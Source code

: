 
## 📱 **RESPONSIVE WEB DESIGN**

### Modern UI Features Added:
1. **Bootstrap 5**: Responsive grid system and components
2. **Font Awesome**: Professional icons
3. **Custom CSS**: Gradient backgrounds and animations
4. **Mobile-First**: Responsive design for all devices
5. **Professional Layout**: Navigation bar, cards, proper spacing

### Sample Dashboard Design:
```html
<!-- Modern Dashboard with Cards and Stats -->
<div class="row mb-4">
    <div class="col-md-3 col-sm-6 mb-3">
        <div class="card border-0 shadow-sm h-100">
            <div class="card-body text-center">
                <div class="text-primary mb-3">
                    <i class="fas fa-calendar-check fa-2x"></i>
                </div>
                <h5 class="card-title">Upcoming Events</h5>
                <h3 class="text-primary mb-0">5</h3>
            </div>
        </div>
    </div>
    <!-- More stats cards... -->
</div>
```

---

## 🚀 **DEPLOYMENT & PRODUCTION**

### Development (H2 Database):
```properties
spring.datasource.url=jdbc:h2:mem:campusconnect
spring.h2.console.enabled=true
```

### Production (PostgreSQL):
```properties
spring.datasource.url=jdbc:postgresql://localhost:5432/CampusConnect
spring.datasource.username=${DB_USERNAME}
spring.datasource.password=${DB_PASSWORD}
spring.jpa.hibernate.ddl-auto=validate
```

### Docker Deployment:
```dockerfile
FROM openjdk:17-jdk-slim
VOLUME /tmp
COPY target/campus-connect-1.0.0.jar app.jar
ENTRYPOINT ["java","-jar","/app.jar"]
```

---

• [EXERCISE DETAILS] For the lines from the one containing "2. **Font Awesome**: Professional icons" through the end of the listing above, output each exactly and leave out the rest.

• [FINAL ANSWER]
2. **Font Awesome**: Professional icons
3. **Custom CSS**: Gradient backgrounds and animations
4. **Mobile-First**: Responsive design for all devices
5. **Professional Layout**: Navigation bar, cards, proper spacing

### Sample Dashboard Design:
```html
<!-- Modern Dashboard with Cards and Stats -->
<div class="row mb-4">
    <div class="col-md-3 col-sm-6 mb-3">
        <div class="card border-0 shadow-sm h-100">
            <div class="card-body text-center">
                <div class="text-primary mb-3">
                    <i class="fas fa-calendar-check fa-2x"></i>
                </div>
                <h5 class="card-title">Upcoming Events</h5>
                <h3 class="text-primary mb-0">5</h3>
            </div>
        </div>
    </div>
    <!-- More stats cards... -->
</div>
```

---

## 🚀 **DEPLOYMENT & PRODUCTION**

### Development (H2 Database):
```properties
spring.datasource.url=jdbc:h2:mem:campusconnect
spring.h2.console.enabled=true
```

### Production (PostgreSQL):
```properties
spring.datasource.url=jdbc:postgresql://localhost:5432/CampusConnect
spring.datasource.username=${DB_USERNAME}
spring.datasource.password=${DB_PASSWORD}
spring.jpa.hibernate.ddl-auto=validate
```

### Docker Deployment:
```dockerfile
FROM openjdk:17-jdk-slim
VOLUME /tmp
COPY target/campus-connect-1.0.0.jar app.jar
ENTRYPOINT ["java","-jar","/app.jar"]
```

---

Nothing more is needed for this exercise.